A lack of human donors has long pointed to the need for animal pancreatic tissue in such transplants. But earlier studies using xenotransplants to treat diabetes failed to show clear benefits. And none used the encapsulation technique, which spares clusters of transplanted pig cells, which are the size of grains of sand, from the ravages of the host immune system.
“This is the main thing, “Elliot says, “protecting the transplanted cells from this double whammy that comes from rejection of foreign tissue and the diabetes itself, in which the body attacks its own pancreatic tissue.”

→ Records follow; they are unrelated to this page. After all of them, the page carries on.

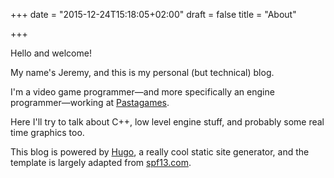 +++
date = "2015-12-24T15:18:05+02:00"
draft = false
title = "About"

+++


Hello and welcome!

<!--more-->

My name's Jeremy, and this is my personal (but technical) blog. 

I'm a video game programmer—and more specifically an engine programmer—working at [Pastagames](http://www.pastagames.com/).

Here I'll try to talk about C++, low level engine stuff, and probably some real time graphics too.

This blog is powered by [Hugo](http://gohugo.io/), a really cool static site generator, 
and the template is largely adapted from [spf13.com](https://github.com/spf13/spf13.com).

Elliot says that the pigs used for the transplants were bred and kept in an exceptionally sterile environment, which meant they were “free of viruses, bacteria, and parasites.”
In addition, he says tests have shown that retroviruses hidden away in the pigs’ genes are not capable of producing viable viral particles. The discovery of such viruses in pigs in the late 1990s has been a key factor holding back xenotransplantation.

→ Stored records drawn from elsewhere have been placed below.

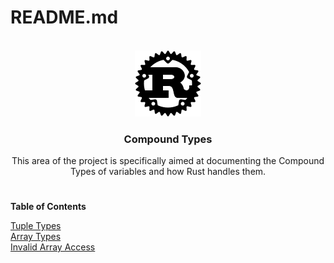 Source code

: <a name="readme-top"></a>
# README.md

<!-- PROJECT LOGO -->
<br />
<div align="center">
  <a href="https://github.com/AchroDev/rust_variables">
    <img src ="../../images/rust.png" alt="Logo">
  </a>
<h3 align="center"> Compound Types </h3>

  <p align="center">
    This area of the project is specifically aimed at documenting the Compound Types of variables and how Rust handles them.
    <br />
  </p>
</div>

# 

**Table of Contents**

[Tuple Types](/src/compound_types/tuple.rs)  
[Array Types](/src/compound_types/array.rs)  
[Invalid Array Access](/src/compound_types/invalid_array.rs)

#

Anthony d’Apice, director of the Immunology Research Centre of St Vincent’s Hospital Melbourne, says demonstrating a good risk-to-benefit ratio will decide whether the trial is successful. “It’s about minimizing the risk of failure–and the risk of infection, which is not just a risk for the patients but also their contacts and the community, and this may be from known or unknown organisms including porcine endogenous retroviruses.”

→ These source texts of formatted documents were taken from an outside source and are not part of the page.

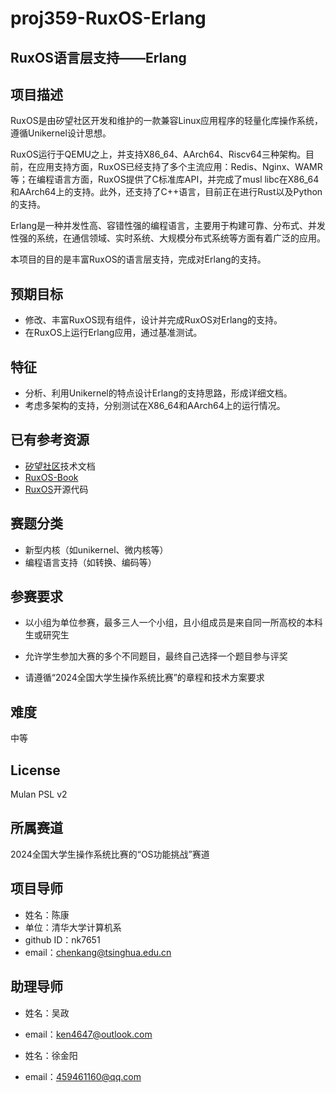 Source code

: # proj359-RuxOS-Erlang
## RuxOS语言层支持——Erlang

## 项目描述

RuxOS是由矽望社区开发和维护的一款兼容Linux应用程序的轻量化库操作系统，遵循Unikernel设计思想。

RuxOS运行于QEMU之上，并支持X86_64、AArch64、Riscv64三种架构。目前，在应用支持方面，RuxOS已经支持了多个主流应用：Redis、Nginx、WAMR等；在编程语言方面，RuxOS提供了C标准库API，并完成了musl libc在X86_64和AArch64上的支持。此外，还支持了C++语言，目前正在进行Rust以及Python的支持。

Erlang是一种并发性高、容错性强的编程语言，主要用于构建可靠、分布式、并发性强的系统，在通信领域、实时系统、大规模分布式系统等方面有着广泛的应用。

本项目的目的是丰富RuxOS的语言层支持，完成对Erlang的支持。

## 预期目标

- 修改、丰富RuxOS现有组件，设计并完成RuxOS对Erlang的支持。
- 在RuxOS上运行Erlang应用，通过基准测试。

## 特征

- 分析、利用Unikernel的特点设计Erlang的支持思路，形成详细文档。
- 考虑多架构的支持，分别测试在X86\_64和AArch64上的运行情况。

## 已有参考资源

- [矽望社区](https://syswonder.org/#/)技术文档
- [RuxOS-Book](https://ruxos.syswonder.org)
- [RuxOS](https://github.com/syswonder/ruxos)开源代码

## 赛题分类

- 新型内核（如unikernel、微内核等）
- 编程语言支持（如转换、编码等）

## 参赛要求

- 以小组为单位参赛，最多三人一个小组，且小组成员是来自同一所高校的本科生或研究生

- 允许学生参加大赛的多个不同题目，最终自己选择一个题目参与评奖

- 请遵循“2024全国大学生操作系统比赛”的章程和技术方案要求

## 难度

中等

## License

Mulan PSL v2

## 所属赛道

2024全国大学生操作系统比赛的“OS功能挑战”赛道

## 项目导师

- 姓名：陈康
- 单位：清华大学计算机系
- github ID：nk7651
- email：chenkang@tsinghua.edu.cn

## 助理导师

- 姓名：吴政
- email：ken4647@outlook.com

- 姓名：徐金阳
- email：459461160@qq.com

Jonathan Stoye, a virologist at the U.K.’s National Institute of Medical Research and an advisor to the British government on xenotransplant safety, backs the study. “The risk from these porcine viruses is probably much lower than we feared at first–although you can never completely discount it,” he says. “I would like to see the clinical data before I draw any conclusions, but it seems to me to be a very good trial to be doing.”